Posted by: Philip Fitzpatrick | 20 October 2017 at 08:14 PM
Too much of any protein and too little exercise will make people fat.
The fatinness moves from head to arse.
Use contents of head properly and appendages of arse regulary.
Posted by: Michael Dom | 20 October 2017 at 06:44 PM
Lamp flaps should be banned if not heavily taxed along with fast food and processed food that is bad for health.
On the Dateline (ABC) program, “Obesity in Paradise”, 93% of adults in American Samoa were said to be overweight or obese and one in three has diabetes.
So their lives are more or less very unproductive and a nation becomes fairly hopeless.

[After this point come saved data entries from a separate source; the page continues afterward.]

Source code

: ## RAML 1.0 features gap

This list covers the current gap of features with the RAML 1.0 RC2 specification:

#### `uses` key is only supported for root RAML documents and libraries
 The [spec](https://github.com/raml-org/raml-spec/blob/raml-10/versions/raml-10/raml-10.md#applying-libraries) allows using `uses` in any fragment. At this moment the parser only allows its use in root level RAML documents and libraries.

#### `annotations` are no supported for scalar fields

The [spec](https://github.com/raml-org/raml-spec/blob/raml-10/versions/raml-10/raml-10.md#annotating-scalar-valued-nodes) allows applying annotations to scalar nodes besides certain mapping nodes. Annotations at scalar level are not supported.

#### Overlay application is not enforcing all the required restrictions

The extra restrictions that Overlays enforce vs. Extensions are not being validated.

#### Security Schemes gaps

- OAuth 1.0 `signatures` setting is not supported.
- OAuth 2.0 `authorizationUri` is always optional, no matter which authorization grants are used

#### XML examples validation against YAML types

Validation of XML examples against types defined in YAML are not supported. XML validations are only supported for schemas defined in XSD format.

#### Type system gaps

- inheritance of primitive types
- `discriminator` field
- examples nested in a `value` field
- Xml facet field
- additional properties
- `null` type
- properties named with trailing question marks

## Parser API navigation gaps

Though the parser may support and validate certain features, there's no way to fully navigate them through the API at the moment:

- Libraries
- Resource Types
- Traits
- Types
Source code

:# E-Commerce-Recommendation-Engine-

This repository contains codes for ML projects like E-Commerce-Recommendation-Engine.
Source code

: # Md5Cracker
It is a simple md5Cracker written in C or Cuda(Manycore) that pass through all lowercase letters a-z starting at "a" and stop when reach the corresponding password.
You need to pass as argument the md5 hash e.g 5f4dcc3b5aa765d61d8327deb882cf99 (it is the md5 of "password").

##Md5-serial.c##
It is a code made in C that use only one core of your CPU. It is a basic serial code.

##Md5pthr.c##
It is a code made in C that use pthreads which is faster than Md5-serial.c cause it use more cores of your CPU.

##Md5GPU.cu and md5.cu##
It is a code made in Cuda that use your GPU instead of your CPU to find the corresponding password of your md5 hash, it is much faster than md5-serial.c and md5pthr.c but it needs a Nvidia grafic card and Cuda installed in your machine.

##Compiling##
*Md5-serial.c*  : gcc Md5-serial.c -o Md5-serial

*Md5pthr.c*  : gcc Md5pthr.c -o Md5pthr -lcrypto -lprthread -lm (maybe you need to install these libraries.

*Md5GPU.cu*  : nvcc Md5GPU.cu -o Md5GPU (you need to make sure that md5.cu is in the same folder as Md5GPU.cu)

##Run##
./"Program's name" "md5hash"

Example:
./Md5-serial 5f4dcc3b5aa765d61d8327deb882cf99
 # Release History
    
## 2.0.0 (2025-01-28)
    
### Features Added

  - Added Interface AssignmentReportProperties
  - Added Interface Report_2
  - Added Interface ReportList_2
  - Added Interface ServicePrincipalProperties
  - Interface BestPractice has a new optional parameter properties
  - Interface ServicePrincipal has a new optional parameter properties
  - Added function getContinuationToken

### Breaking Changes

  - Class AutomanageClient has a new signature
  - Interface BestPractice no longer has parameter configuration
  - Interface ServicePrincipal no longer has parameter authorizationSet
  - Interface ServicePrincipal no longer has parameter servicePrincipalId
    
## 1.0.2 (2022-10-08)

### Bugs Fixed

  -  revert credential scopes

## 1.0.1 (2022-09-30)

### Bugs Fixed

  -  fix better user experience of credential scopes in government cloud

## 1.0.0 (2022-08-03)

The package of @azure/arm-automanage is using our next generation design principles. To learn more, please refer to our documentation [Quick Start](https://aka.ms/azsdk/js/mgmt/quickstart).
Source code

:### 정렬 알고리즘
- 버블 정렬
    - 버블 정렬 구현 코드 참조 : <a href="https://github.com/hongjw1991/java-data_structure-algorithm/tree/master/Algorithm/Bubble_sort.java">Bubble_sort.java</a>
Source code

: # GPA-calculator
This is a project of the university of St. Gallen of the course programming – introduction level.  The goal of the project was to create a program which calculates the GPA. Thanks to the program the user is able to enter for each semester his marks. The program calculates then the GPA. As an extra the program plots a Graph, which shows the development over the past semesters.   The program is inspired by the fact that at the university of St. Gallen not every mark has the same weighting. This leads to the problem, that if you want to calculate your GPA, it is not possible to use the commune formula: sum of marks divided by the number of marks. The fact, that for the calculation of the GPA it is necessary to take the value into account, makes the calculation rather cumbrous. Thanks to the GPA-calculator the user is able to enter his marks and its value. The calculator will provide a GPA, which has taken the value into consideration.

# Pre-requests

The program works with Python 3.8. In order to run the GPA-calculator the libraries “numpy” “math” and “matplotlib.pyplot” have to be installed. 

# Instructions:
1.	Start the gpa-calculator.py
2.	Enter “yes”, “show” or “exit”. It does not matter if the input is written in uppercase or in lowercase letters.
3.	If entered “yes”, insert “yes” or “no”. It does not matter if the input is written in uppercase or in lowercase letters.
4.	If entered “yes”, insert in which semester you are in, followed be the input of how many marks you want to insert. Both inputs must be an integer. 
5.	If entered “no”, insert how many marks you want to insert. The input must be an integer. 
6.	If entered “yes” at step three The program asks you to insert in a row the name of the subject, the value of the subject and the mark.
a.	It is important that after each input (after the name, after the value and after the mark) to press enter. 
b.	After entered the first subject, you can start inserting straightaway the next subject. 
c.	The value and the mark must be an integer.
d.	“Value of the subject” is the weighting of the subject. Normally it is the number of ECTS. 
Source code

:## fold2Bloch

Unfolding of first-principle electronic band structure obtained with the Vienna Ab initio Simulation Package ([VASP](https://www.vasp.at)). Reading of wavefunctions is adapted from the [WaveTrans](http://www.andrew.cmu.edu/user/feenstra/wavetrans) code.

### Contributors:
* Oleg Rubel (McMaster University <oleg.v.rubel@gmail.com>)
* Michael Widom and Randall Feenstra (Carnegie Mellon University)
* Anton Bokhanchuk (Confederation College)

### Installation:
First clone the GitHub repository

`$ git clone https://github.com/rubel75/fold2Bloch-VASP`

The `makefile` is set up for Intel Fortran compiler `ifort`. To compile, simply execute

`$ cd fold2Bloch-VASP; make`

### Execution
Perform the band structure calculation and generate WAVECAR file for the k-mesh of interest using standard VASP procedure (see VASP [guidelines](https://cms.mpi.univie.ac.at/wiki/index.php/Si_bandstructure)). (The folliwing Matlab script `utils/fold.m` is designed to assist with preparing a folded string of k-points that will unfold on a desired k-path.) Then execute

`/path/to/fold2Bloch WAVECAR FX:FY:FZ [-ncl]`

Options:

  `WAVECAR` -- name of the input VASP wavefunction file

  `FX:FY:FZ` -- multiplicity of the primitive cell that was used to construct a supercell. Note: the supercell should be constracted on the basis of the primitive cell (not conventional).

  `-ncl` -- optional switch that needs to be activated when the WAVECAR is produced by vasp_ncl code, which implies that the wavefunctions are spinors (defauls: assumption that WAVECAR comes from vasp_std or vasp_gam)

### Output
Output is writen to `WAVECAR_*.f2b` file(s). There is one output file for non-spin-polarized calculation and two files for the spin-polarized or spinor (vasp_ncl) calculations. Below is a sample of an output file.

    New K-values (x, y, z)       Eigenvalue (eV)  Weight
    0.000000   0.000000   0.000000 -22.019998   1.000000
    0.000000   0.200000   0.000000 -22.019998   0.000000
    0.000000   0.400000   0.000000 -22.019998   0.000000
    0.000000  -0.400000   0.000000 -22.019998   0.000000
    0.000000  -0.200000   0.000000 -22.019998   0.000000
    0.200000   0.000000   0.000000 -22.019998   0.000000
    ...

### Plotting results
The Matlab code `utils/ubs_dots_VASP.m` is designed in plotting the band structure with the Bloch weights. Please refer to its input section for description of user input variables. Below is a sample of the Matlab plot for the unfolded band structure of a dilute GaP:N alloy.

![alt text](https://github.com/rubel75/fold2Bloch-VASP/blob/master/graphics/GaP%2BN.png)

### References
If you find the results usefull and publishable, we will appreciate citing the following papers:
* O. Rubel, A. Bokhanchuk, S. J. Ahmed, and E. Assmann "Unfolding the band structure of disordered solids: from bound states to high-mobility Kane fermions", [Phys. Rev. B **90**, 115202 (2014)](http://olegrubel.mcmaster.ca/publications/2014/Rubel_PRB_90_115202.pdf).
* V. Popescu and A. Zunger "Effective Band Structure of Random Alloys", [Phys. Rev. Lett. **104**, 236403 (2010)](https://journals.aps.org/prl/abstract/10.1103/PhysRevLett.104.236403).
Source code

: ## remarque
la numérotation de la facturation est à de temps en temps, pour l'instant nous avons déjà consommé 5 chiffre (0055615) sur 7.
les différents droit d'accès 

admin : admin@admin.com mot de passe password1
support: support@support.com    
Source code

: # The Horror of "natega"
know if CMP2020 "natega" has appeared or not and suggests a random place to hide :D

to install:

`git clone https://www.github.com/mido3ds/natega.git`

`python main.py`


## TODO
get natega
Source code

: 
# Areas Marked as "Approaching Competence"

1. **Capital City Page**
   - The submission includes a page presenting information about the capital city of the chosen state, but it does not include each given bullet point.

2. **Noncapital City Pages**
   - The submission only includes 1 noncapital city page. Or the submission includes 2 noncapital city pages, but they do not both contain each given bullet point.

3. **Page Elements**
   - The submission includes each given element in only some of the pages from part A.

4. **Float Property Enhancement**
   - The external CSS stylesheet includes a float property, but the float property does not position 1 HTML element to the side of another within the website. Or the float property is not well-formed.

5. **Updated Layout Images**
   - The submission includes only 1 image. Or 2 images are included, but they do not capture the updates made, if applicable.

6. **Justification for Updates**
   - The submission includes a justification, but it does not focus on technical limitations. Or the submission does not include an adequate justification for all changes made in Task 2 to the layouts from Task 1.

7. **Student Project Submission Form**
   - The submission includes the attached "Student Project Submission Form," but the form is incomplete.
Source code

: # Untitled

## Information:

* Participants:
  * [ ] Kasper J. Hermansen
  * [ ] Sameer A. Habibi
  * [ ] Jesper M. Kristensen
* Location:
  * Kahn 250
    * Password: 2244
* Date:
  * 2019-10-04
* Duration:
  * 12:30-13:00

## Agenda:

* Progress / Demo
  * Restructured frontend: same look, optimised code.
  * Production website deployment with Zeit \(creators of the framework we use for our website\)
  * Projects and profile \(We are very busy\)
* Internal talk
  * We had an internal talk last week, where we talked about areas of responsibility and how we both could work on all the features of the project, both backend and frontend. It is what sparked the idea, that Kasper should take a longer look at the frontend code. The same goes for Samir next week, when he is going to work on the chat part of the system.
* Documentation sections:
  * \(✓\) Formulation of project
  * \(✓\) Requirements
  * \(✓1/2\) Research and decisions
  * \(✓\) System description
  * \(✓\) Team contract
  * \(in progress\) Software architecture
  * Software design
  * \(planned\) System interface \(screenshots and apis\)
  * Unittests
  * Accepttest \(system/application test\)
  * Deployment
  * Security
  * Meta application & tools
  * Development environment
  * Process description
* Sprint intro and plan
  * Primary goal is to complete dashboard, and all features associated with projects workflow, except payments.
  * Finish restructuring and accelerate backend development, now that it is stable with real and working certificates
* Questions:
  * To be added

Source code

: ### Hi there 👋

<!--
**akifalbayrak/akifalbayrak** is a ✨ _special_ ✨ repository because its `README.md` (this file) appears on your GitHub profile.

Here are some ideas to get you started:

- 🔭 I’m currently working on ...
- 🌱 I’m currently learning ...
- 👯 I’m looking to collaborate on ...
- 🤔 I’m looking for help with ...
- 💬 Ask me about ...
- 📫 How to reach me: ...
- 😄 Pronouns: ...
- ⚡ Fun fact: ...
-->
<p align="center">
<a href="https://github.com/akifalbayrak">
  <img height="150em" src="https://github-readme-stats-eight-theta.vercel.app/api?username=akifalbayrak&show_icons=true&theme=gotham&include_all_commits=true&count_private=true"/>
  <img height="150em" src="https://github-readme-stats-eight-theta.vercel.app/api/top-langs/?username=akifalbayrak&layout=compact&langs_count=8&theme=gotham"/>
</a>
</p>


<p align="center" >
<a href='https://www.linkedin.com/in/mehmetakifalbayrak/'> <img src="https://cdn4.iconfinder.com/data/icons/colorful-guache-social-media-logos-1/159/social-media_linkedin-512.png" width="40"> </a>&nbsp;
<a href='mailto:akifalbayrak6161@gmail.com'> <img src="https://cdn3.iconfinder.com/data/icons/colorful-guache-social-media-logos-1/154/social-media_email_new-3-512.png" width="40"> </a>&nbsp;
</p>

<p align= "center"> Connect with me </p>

Samoa has a similar problem but not as acute.
Coconut oil is not a very healthy oil.
In PNG, tilapia & rabbits were introduced but both cause problems with local biodiversity.
Wallaby and bandicoot rearing should be encouraged.
Simply relocating both to greener pastures and having taboos on the numbers allowed to be killed and when they should be killed and killing less females if possible. This can be a cheap and healthy source of protein.